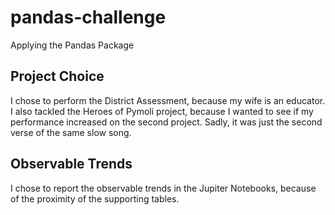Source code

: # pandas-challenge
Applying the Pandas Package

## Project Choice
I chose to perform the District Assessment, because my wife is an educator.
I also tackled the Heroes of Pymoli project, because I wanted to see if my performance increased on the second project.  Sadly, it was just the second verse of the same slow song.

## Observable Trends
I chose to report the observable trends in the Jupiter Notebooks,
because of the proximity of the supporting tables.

┄┄┄┄┄┄┄┄┄┄

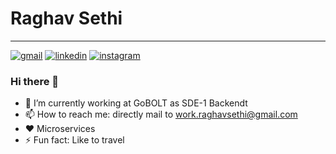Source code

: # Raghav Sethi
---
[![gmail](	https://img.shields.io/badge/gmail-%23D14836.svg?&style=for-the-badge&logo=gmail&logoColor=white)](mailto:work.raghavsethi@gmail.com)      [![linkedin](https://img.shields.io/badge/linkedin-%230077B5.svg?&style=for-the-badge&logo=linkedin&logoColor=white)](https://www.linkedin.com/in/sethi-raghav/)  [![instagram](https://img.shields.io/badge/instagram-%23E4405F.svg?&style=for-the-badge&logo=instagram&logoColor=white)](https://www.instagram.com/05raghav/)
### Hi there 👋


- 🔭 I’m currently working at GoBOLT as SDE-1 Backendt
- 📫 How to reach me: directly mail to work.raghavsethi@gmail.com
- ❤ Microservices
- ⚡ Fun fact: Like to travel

┄┄┄┄┄┄┄┄┄┄

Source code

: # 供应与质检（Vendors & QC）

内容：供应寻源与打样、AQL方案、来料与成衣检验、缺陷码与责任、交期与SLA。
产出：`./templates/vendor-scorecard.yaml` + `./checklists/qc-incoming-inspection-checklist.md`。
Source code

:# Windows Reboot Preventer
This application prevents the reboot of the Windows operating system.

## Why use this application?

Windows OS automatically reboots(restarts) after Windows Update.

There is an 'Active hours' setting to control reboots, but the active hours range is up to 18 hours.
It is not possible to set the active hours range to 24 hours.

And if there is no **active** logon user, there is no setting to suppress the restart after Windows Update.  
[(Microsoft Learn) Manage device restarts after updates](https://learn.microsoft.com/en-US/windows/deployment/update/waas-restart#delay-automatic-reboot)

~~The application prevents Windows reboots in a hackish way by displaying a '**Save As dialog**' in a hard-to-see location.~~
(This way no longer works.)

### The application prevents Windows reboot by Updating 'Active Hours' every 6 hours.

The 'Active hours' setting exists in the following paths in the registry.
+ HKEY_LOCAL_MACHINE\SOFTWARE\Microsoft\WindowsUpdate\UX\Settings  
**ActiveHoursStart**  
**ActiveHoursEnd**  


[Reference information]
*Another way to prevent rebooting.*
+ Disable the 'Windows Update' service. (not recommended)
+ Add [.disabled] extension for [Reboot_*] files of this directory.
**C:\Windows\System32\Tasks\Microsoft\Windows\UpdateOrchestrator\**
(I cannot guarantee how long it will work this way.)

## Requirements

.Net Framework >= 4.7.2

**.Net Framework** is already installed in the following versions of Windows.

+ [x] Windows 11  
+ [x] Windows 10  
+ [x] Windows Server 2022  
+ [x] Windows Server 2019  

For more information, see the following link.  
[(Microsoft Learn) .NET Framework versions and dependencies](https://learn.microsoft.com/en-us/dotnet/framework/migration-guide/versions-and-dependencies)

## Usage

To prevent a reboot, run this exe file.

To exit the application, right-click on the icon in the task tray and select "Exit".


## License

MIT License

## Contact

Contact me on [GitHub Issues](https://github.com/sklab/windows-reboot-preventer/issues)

┄┄┄┄┄┄┄┄┄┄

▸ **Task**:
From the records above, pull out each line that has "reboots".

▸ **Written reply**:
Windows OS automatically reboots(restarts) after Windows Update.
There is an 'Active hours' setting to control reboots, but the active hours range is up to 18 hours.
~~The application prevents Windows reboots in a hackish way by displaying a '**Save As dialog**' in a hard-to-see location.~~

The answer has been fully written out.